For a greasy, apparently limited individual, Du Pont sure can be a manipulative sonofabitch, and Carrell plays him with a mix of childish mania and snakelike bile. “Foxcatcher” is arresting in it’s build-up. You watch Carrell, muscles tensed, waiting for him to snap like a brittle branch, but up until the finale you are unsure of why you feel this way. Schultz has serious issues of his own, and anyone who dismissed Channing Tatum as a vacuous pretty boy  up until now will be wowed by his powerhouse performance.

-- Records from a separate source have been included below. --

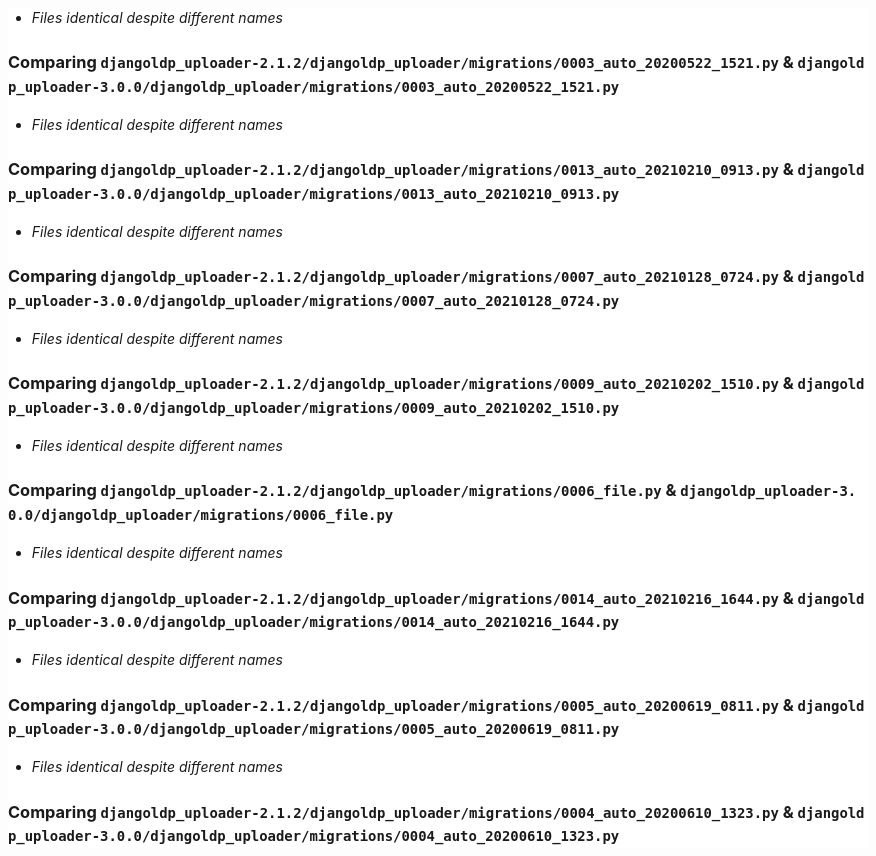  * *Files identical despite different names*

### Comparing `djangoldp_uploader-2.1.2/djangoldp_uploader/migrations/0003_auto_20200522_1521.py` & `djangoldp_uploader-3.0.0/djangoldp_uploader/migrations/0003_auto_20200522_1521.py`

 * *Files identical despite different names*

### Comparing `djangoldp_uploader-2.1.2/djangoldp_uploader/migrations/0013_auto_20210210_0913.py` & `djangoldp_uploader-3.0.0/djangoldp_uploader/migrations/0013_auto_20210210_0913.py`

 * *Files identical despite different names*

### Comparing `djangoldp_uploader-2.1.2/djangoldp_uploader/migrations/0007_auto_20210128_0724.py` & `djangoldp_uploader-3.0.0/djangoldp_uploader/migrations/0007_auto_20210128_0724.py`

 * *Files identical despite different names*

### Comparing `djangoldp_uploader-2.1.2/djangoldp_uploader/migrations/0009_auto_20210202_1510.py` & `djangoldp_uploader-3.0.0/djangoldp_uploader/migrations/0009_auto_20210202_1510.py`

 * *Files identical despite different names*

### Comparing `djangoldp_uploader-2.1.2/djangoldp_uploader/migrations/0006_file.py` & `djangoldp_uploader-3.0.0/djangoldp_uploader/migrations/0006_file.py`

 * *Files identical despite different names*

### Comparing `djangoldp_uploader-2.1.2/djangoldp_uploader/migrations/0014_auto_20210216_1644.py` & `djangoldp_uploader-3.0.0/djangoldp_uploader/migrations/0014_auto_20210216_1644.py`

 * *Files identical despite different names*

### Comparing `djangoldp_uploader-2.1.2/djangoldp_uploader/migrations/0005_auto_20200619_0811.py` & `djangoldp_uploader-3.0.0/djangoldp_uploader/migrations/0005_auto_20200619_0811.py`

 * *Files identical despite different names*

### Comparing `djangoldp_uploader-2.1.2/djangoldp_uploader/migrations/0004_auto_20200610_1323.py` & `djangoldp_uploader-3.0.0/djangoldp_uploader/migrations/0004_auto_20200610_1323.py`

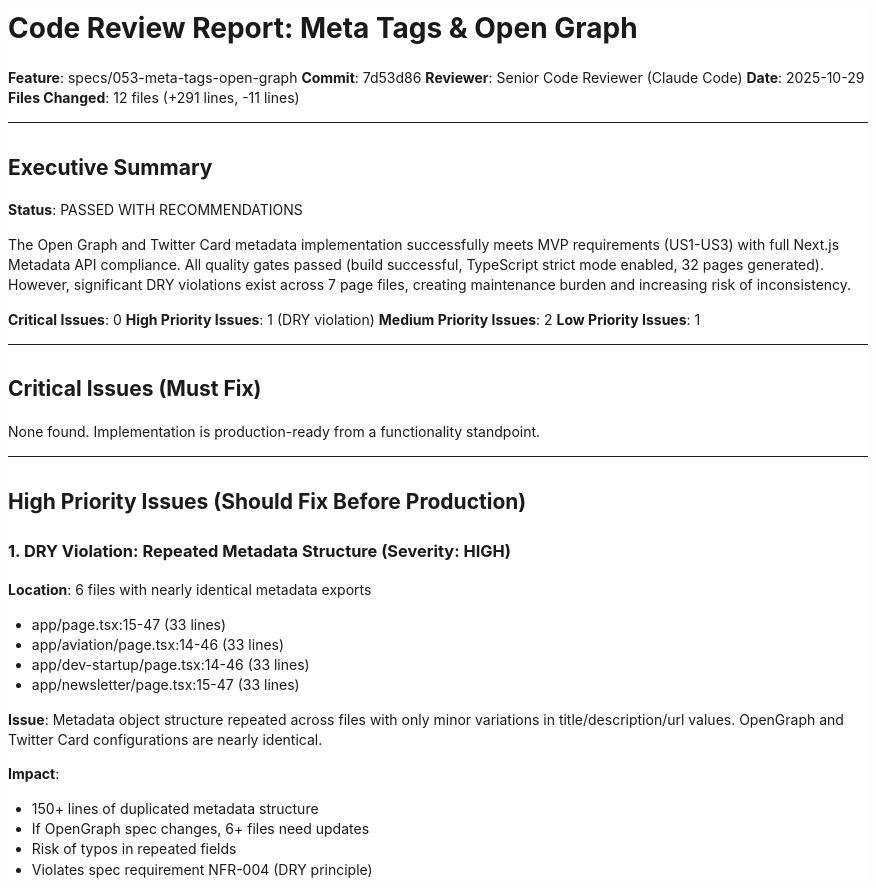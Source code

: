 # Code Review Report: Meta Tags & Open Graph

**Feature**: specs/053-meta-tags-open-graph
**Commit**: 7d53d86
**Reviewer**: Senior Code Reviewer (Claude Code)
**Date**: 2025-10-29
**Files Changed**: 12 files (+291 lines, -11 lines)

---

## Executive Summary

**Status**: PASSED WITH RECOMMENDATIONS

The Open Graph and Twitter Card metadata implementation successfully meets MVP requirements (US1-US3) with full Next.js Metadata API compliance. All quality gates passed (build successful, TypeScript strict mode enabled, 32 pages generated). However, significant DRY violations exist across 7 page files, creating maintenance burden and increasing risk of inconsistency.

**Critical Issues**: 0
**High Priority Issues**: 1 (DRY violation)
**Medium Priority Issues**: 2
**Low Priority Issues**: 1

---

## Critical Issues (Must Fix)

None found. Implementation is production-ready from a functionality standpoint.

---

## High Priority Issues (Should Fix Before Production)

### 1. DRY Violation: Repeated Metadata Structure (Severity: HIGH)

**Location**: 6 files with nearly identical metadata exports
- app/page.tsx:15-47 (33 lines)
- app/aviation/page.tsx:14-46 (33 lines)
- app/dev-startup/page.tsx:14-46 (33 lines)
- app/newsletter/page.tsx:15-47 (33 lines)

**Issue**: Metadata object structure repeated across files with only minor variations in title/description/url values. OpenGraph and Twitter Card configurations are nearly identical.

**Impact**:
- 150+ lines of duplicated metadata structure
- If OpenGraph spec changes, 6+ files need updates
- Risk of typos in repeated fields
- Violates spec requirement NFR-004 (DRY principle)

I’ve never seen such duel performances exuding desperation since Olivia Colman and Peter Mullan in Paddy Considine’s “Tyrannosaur.” I couldn’t help see somewhat homoerotic overtones in the relationship between John Du Pont and Mark Schultz. The way Du Pont treats Schultz is reminiscent of an abusive marital relationship, with Du Pont manipulating Schultz with promises of greatness and cutting him off from the only person who loves him, his brother Dave.

The movie is sometimes reminiscent of Haneke in it’s minimalism (without the utter clinical iciness of Haneke’s films,) with a touch of Hitchcock by way of “Psycho,” but the story it tells is all too real. I ended up feeling for all the characters and despairing for their extreme loneliness.

I’m frankly surprised this film played at the theater; it doesn’t have near the mainstream appeal of something like “The Dark Knight Rises” or “Guardians of the Galaxy.” It’s the kind of movie that would probably barely get a release if not for the big names who agreed to play in it. Nonetheless, it is a must-watch for independent film fans and people who like think during a movie rather than just react to the obvious implications of what’s on screen.

Don’t watch “Foxcatcher” for the wrestling; there isn’t as much as a fan of the sport might like to think. Ultimately it’s almost as much about the death of the sport as it is about isolation and desperate circumstances. Watch the cage match at the end of the movie and you’ll see what I mean. “Foxcatcher” is a surprising movie with outstanding performances, and while it’s not a film you would, say, take your kid to, it’s very worthy of praise and deserves all the awards it gets.